Stored data entries
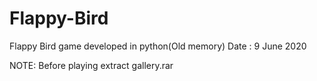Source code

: # Flappy-Bird
Flappy Bird game developed in python(Old memory)
Date : 9 June 2020

NOTE: Before playing extract gallery.rar
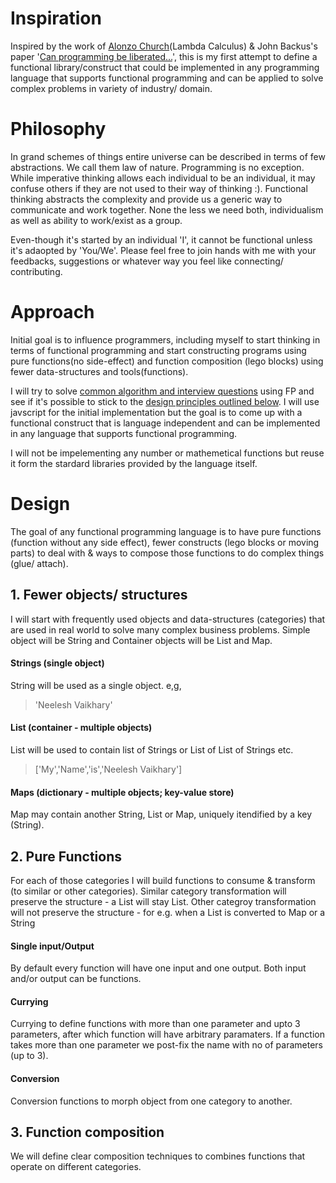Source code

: # Inspiration
Inspired by the work of [Alonzo Church](https://en.wikipedia.org/wiki/Alonzo_Church)(Lambda Calculus) & John Backus's paper '[Can programming be liberated...](https://github.com/van001/lesscode/blob/master/can-programming-be-liberated.pdf)', this is my first attempt to define a functional library/construct that could be implemented in any programming language that supports functional programming and can be applied to solve complex problems in variety of industry/ domain. 

# Philosophy
In grand schemes of things entire universe can be described in terms of few abstractions. We call them law of nature. Programming is no exception. While imperative thinking allows each individual to be an individual, it may confuse others if they are not used to their way of thinking :). Functional thinking abstracts the complexity and provide us a generic way to  communicate and work together. None the less we need both, individualism as well as ability to work/exist as a group.

Even-though it's started by an individual 'I', it cannot be functional unless it's adaopted by 'You/We'. Please feel free to join hands with me with your feedbacks, suggestions or whatever way you feel like connecting/ contributing.

# Approach
Initial goal is to influence programmers, including myself to start thinking in terms of functional programming and start constructing programs using pure functions(no side-effect) and function composition (lego blocks) using fewer data-structures and tools(functions).

I will try to solve [common algorithm and interview questions](https://github.com/van001/lesscode/tree/master/nodejs/excercise) using FP and see if it's possible to stick to the [design principles outlined below](https://github.com/van001/lesscode/blob/master/readme.md#Design). I will use javscript for the initial implementation but the goal is to come up with a functional construct that is language independent and can be implemented in any language that supports functional programming.

I will not be impelementing any number or mathemetical functions but reuse it form the stardard libraries provided by the language itself.

# Design
The goal of any functional programming language is to have pure functions (function without any side effect), fewer constructs (lego blocks or moving parts) to deal with & ways to compose those functions to do complex things (glue/ attach).

## 1. Fewer objects/ structures
I will start with frequently used objects and data-structures (categories) that are used in real world to solve many complex business problems. Simple object will be String and Container objects will be List and Map.

#### Strings (single object)
String will be used as a single object. e,g, 
> 'Neelesh Vaikhary'

#### List (container - multiple objects) 
List will be used to contain list of Strings or List of List of Strings etc.
> ['My','Name','is','Neelesh Vaikhary']

#### Maps (dictionary - multiple objects; key-value store)
Map may contain another String, List or Map, uniquely itendified by a key (String). 


## 2. Pure Functions 
For each of those categories I will build functions to consume & transform (to similar or other categories). Similar category transformation will preserve the structure - a List will stay List. Other categroy transformation will not preserve the structure - for e.g. when a List is converted to Map or a String

#### Single input/Output
By default every function will have one input and one output. Both input and/or output can be functions.

#### Currying
Currying to define functions with more than one parameter and upto 3 parameters, after which function will have arbitrary paramaters. If a function takes more than one parameter we post-fix the name with no of parameters (up to 3). 

#### Conversion
Conversion functions to morph object from one category to another.


## 3. Function composition
We will define clear composition techniques to combines functions that operate on different categories. 
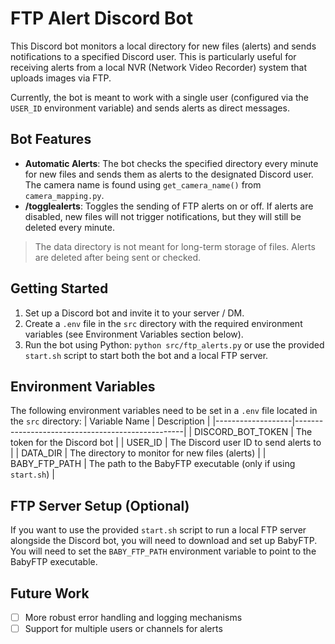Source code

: # FTP Alert Discord Bot
This Discord bot monitors a local directory for new files (alerts) and sends notifications to a specified Discord user. This is particularly useful for receiving alerts from a local NVR (Network Video Recorder) system that uploads images via FTP.

Currently, the bot is meant to work with a single user (configured via the `USER_ID` environment variable) and sends alerts as direct messages.

## Bot Features
- **Automatic Alerts**: The bot checks the specified directory every minute for new files and sends them as alerts to the designated Discord user. The camera name is found using `get_camera_name()` from `camera_mapping.py`.
- **/togglealerts**: Toggles the sending of FTP alerts on or off. If alerts are disabled, new files will not trigger notifications, but they will still be deleted every minute.

> The data directory is not meant for long-term storage of files. Alerts are deleted after being sent or checked.

## Getting Started
1. Set up a Discord bot and invite it to your server / DM.
1. Create a `.env` file in the `src` directory with the required environment variables (see Environment Variables section below).
1. Run the bot using Python: `python src/ftp_alerts.py` or use the provided `start.sh` script to start both the bot and a local FTP server.

## Environment Variables
The following environment variables need to be set in a `.env` file located in the `src` directory:
| Variable Name     | Description                                      |
|-------------------|--------------------------------------------------|
| DISCORD_BOT_TOKEN | The token for the Discord bot                    |
| USER_ID           | The Discord user ID to send alerts to            |
| DATA_DIR          | The directory to monitor for new files (alerts)  |
| BABY_FTP_PATH     | The path to the BabyFTP executable (only if using `start.sh`) |

## FTP Server Setup (Optional)
If you want to use the provided `start.sh` script to run a local FTP server alongside the Discord bot, you will need to download and set up BabyFTP. You will need to set the `BABY_FTP_PATH` environment variable to point to the BabyFTP executable. 

## Future Work
- [ ] More robust error handling and logging mechanisms
- [ ] Support for multiple users or channels for alerts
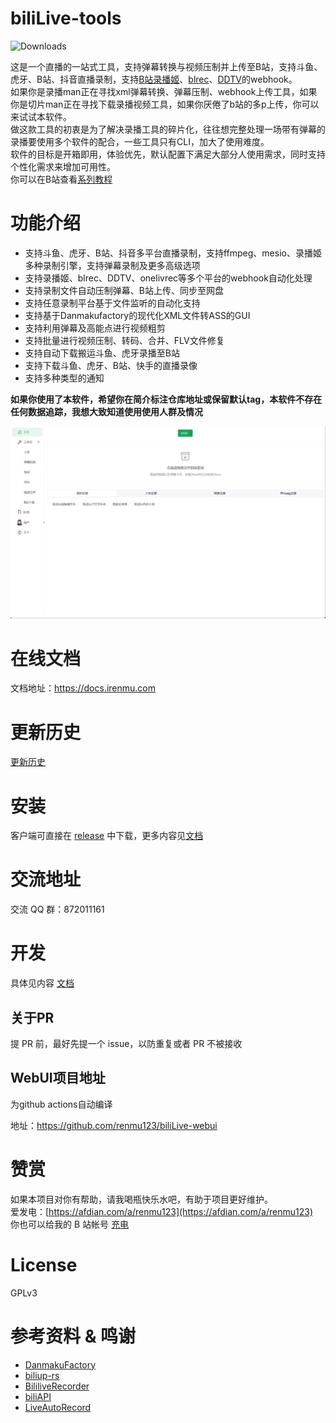 # biliLive-tools

![Downloads](https://img.shields.io/github/downloads/renmu123/biliLive-tools/total)

这是一个直播的一站式工具，支持弹幕转换与视频压制并上传至B站，支持斗鱼、虎牙、B站、抖音直播录制，支持[B站录播姬](https://github.com/BililiveRecorder)、[blrec](https://github.com/acgnhiki/blrec)、[DDTV](https://github.com/CHKZL/DDTV)的webhook。  
如果你是录播man正在寻找xml弹幕转换、弹幕压制、webhook上传工具，如果你是切片man正在寻找下载录播视频工具，如果你厌倦了b站的多p上传，你可以来试试本软件。  
做这款工具的初衷是为了解决录播工具的碎片化，往往想完整处理一场带有弹幕的录播要使用多个软件的配合，一些工具只有CLI，加大了使用难度。  
软件的目标是开箱即用，体验优先，默认配置下满足大部分人使用需求，同时支持个性化需求来增加可用性。  
你可以在B站查看[系列教程](https://www.bilibili.com/video/BV1Hs421M755/)

# 功能介绍

- 支持斗鱼、虎牙、B站、抖音多平台直播录制，支持ffmpeg、mesio、录播姬多种录制引擎，支持弹幕录制及更多高级选项
- 支持录播姬、blrec、DDTV、onelivrec等多个平台的webhook自动化处理
- 支持录制文件自动压制弹幕、B站上传、同步至网盘
- 支持任意录制平台基于文件监听的自动化支持
- 支持基于Danmakufactory的现代化XML文件转ASS的GUI
- 支持利用弹幕及高能点进行视频粗剪
- 支持批量进行视频压制、转码、合并、FLV文件修复
- 支持自动下载搬运斗鱼、虎牙录播至B站
- 支持下载斗鱼、虎牙、B站、快手的直播录像
- 支持多种类型的通知

**如果你使用了本软件，希望你在简介标注仓库地址或保留默认tag，本软件不存在任何数据追踪，我想大致知道使用使用人群及情况**

![preview](./docs/public/preview.png)

# 在线文档

文档地址：https://docs.irenmu.com

# 更新历史

[更新历史](https://github.com/renmu123/biliLive-tools/blob/master/CHANGELOG.md)

# 安装

客户端可直接在 [release](https://github.com/renmu123/biliLive-tools/releases) 中下载，更多内容见[文档](https://docs.irenmu.com/guide/installation.html)

# 交流地址

交流 QQ 群：872011161

# 开发

具体见内容 [文档](https://docs.irenmu.com/development/guide.html)

## 关于PR

提 PR 前，最好先提一个 issue，以防重复或者 PR 不被接收

## WebUI项目地址

为github actions自动编译

地址：https://github.com/renmu123/biliLive-webui

# 赞赏

如果本项目对你有帮助，请我喝瓶快乐水吧，有助于项目更好维护。  
爱发电：[https://afdian.com/a/renmu123](https://afdian.com/a/renmu123)  
你也可以给我的 B 站帐号 [充电](https://space.bilibili.com/10995238)

# License

GPLv3

# 参考资料 & 鸣谢

<ul>
  <li>
    <a href="https://github.com/hihkm/DanmakuFactory" class="external" target="_blank"
      >DanmakuFactory</a
    >
  </li>
  <li>
    <a href="https://github.com/biliup/biliup-rs" class="external" target="_blank"
      >biliup-rs</a
    >
  </li>
  <li>
    <a
      href="https://github.com/BililiveRecorder/BililiveRecorder"
      class="external"
      target="_blank"
      >BililiveRecorder</a
    >
  </li>
  <li>
    <a href="https://github.com/renmu123/biliAPI" class="external" target="_blank">biliAPI</a>
  </li>
  <li>
    <a href="https://github.com/WhiteMinds/LiveAutoRecord" class="external" target="_blank"
      >LiveAutoRecord</a
    >
  </li>
</ul>
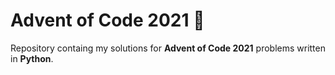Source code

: # Advent of Code 2021 🎅

Repository containg my solutions for **Advent of Code 2021** problems written in **Python**. 
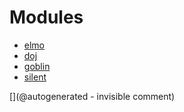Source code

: 
# Modules

* [elmo](/elmo/)
* [doj](/doj/)
* [goblin](/goblin/)
* [silent](/silent/)


[](@autogenerated - invisible comment)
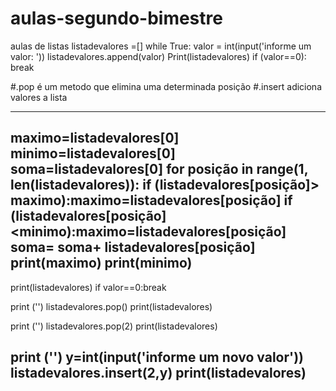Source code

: # aulas-segundo-bimestre
aulas de listas
listadevalores =[]
while True:
	valor = int(input('informe um valor: '))
	listadevalores.append(valor)
	Print(listadevalores)
	if (valor==0): break 

#.pop é um metodo que elimina uma determinada posição
#.insert adiciona valores a lista 



----------------------------------------------------------
maximo=listadevalores[0]
minimo=listadevalores[0]
soma=listadevalores[0]
for posição in range(1, len(listadevalores)):
	if (listadevalores[posição]> maximo):maximo=listadevalores[posição]
	if (listadevalores[posição]<minimo):maximo=listadevalores[posição]
	soma= soma+ listadevalores[posição]
print(maximo)
print(minimo)
----------------------------------------------
print(listadevalores)
if valor==0:break

print ('')
listadevalores.pop()
print(listadevalores)

print ('')
listadevalores.pop(2)
print(listadevalores)

print ('')
y=int(input('informe um novo valor'))
listadevalores.insert(2,y)
print(listadevalores)
---------------------------------------------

▶ _Task to carry out_:
Please copy, exactly and with nothing else, the lines above beginning at the line that has "#### Maps (dictionary" and ending with the line that has "## 2. Pure Functions".

▶ _Answer for this exercise_:
#### Maps (dictionary - multiple objects; key-value store)
Map may contain another String, List or Map, uniquely itendified by a key (String). 


## 2. Pure Functions 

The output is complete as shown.